Mais l'assurance tranquille d'Abbottabad a volé en éclats quand le commando américain a abattu l'homme le plus recherché de la planète. La ville est sous le choc. Des journalistes du monde entier ont afflué pour voir la maison où ben Laden avait péri.

Vendredi, l'armée a décidé de les chasser. Les journalistes étrangers ne sont plus tolérés. L'armée a aussi délimité un immense périmètre de sécurité. Au moins un demi-kilomètre sépare les curieux de la fameuse maison. Interdiction aussi de parler aux voisins.

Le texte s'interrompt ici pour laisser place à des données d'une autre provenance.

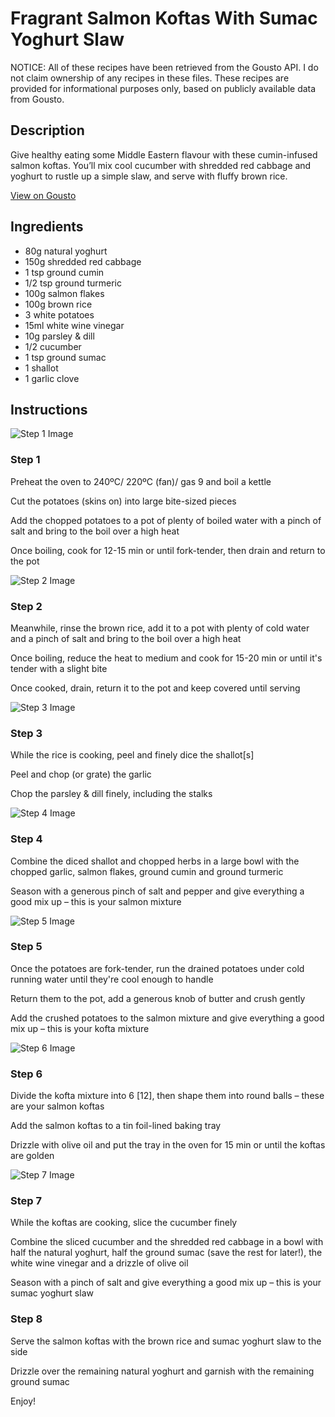 # Fragrant Salmon Koftas With Sumac Yoghurt Slaw

NOTICE: All of these recipes have been retrieved from the Gousto API. I do not claim ownership of any recipes in these files. These recipes are provided for informational purposes only, based on publicly available data from Gousto.

## Description

Give healthy eating some Middle Eastern flavour with these cumin-infused salmon koftas. You’ll mix cool cucumber with shredded red cabbage and yoghurt to rustle up a simple slaw, and serve with fluffy brown rice.

[View on Gousto](https://www.gousto.co.uk/recipes/cookbook/fragrant-salmon-koftas-with-sumac-yoghurt-slaw-brown-rice)

## Ingredients

- 80g natural yoghurt
- 150g shredded red cabbage
- 1 tsp ground cumin
- 1/2 tsp ground turmeric
- 100g salmon flakes
- 100g brown rice
- 3 white potatoes
- 15ml white wine vinegar
- 10g parsley & dill
- 1/2 cucumber
- 1 tsp ground sumac
- 1 shallot
- 1 garlic clove

## Instructions

![Step 1 Image](https://production-media.gousto.co.uk/cms/recipe-step-image/Step-1-1664293597875-x200.jpg)

### Step 1

Preheat the oven to 240ºC/ 220ºC (fan)/ gas 9 and boil a kettle

Cut the potatoes (skins on) into large bite-sized pieces

Add the chopped potatoes to a pot of plenty of boiled water with a pinch of salt and bring to the boil over a high heat

Once boiling, cook for 12-15 min or until fork-tender, then drain and return to the pot

![Step 2 Image](https://production-media.gousto.co.uk/cms/recipe-step-image/Step-2-1664293602764-x200.jpg)

### Step 2

Meanwhile, rinse the brown rice, add it to a pot with plenty of cold water and a pinch of salt and bring to the boil over a high heat

Once boiling, reduce the heat to medium and cook for 15-20 min or until it's tender with a slight bite

Once cooked, drain, return it to the pot and keep covered until serving

![Step 3 Image](https://production-media.gousto.co.uk/cms/recipe-step-image/Step-3-1664293606446-x200.jpg)

### Step 3

While the rice is cooking, peel and finely dice the shallot<span class="text-danger">[s]</span>

Peel and chop (or grate) the garlic

Chop the parsley & dill finely, including the stalks

![Step 4 Image](https://production-media.gousto.co.uk/cms/recipe-step-image/Step-4-1664293610323-x200.jpg)

### Step 4

Combine the diced shallot and chopped herbs in a large bowl with the chopped garlic, salmon flakes, ground cumin and ground turmeric

Season with a generous pinch of salt and pepper and give everything a good mix up – this is your salmon mixture

![Step 5 Image](https://production-media.gousto.co.uk/cms/recipe-step-image/Step-5-1664293614844-x200.jpg)

### Step 5

Once the potatoes are fork-tender, run the drained potatoes under cold running water until they're cool enough to handle

Return them to the pot, add a generous knob of butter and crush gently

Add the crushed potatoes to the salmon mixture and give everything a good mix up – this is your kofta mixture

![Step 6 Image](https://production-media.gousto.co.uk/cms/recipe-step-image/Step-6-1664293619460-x200.jpg)

### Step 6

Divide the kofta mixture into 6 <span class="text-danger">[12]</span>, then shape them into round balls – these are your salmon koftas

Add the salmon koftas to a tin foil-lined baking tray

Drizzle with olive oil and put the tray in the oven for 15 min or until the koftas are golden

![Step 7 Image](https://production-media.gousto.co.uk/cms/recipe-step-image/Step-7-1664293622545-x200.jpg)

### Step 7

While the koftas are cooking, slice the cucumber finely

Combine the sliced cucumber and the shredded red cabbage in a bowl with half the natural yoghurt, half the ground sumac (save the rest for later!), the white wine vinegar and a drizzle of olive oil

Season with a pinch of salt and give everything a good mix up – this is your sumac yoghurt slaw

### Step 8

Serve the salmon koftas with the brown rice and sumac yoghurt slaw to the side

Drizzle over the remaining natural yoghurt and garnish with the remaining ground sumac

Enjoy!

L'entrevue avec Atif Khan, voisin immédiat de ben Laden, s'est déroulée dehors, au détour d'une ruelle discrète. Toutes les routes qui mènent à la maison de ben Laden sont bloquées. Nous avons dû marcher à travers des champs de patates et nous faufiler entre des villas pour nous approcher à une centaine de mètres de la désormais célèbre maison.

Le gouvernement ignore ce qu'il fera de cette encombrante villa. Certains aimeraient la transformer en école ou en hôpital. D'autres souhaiteraient plutôt qu'elle soit rasée, car sa présence leur rappelle à quel point les Américains les ont humiliés.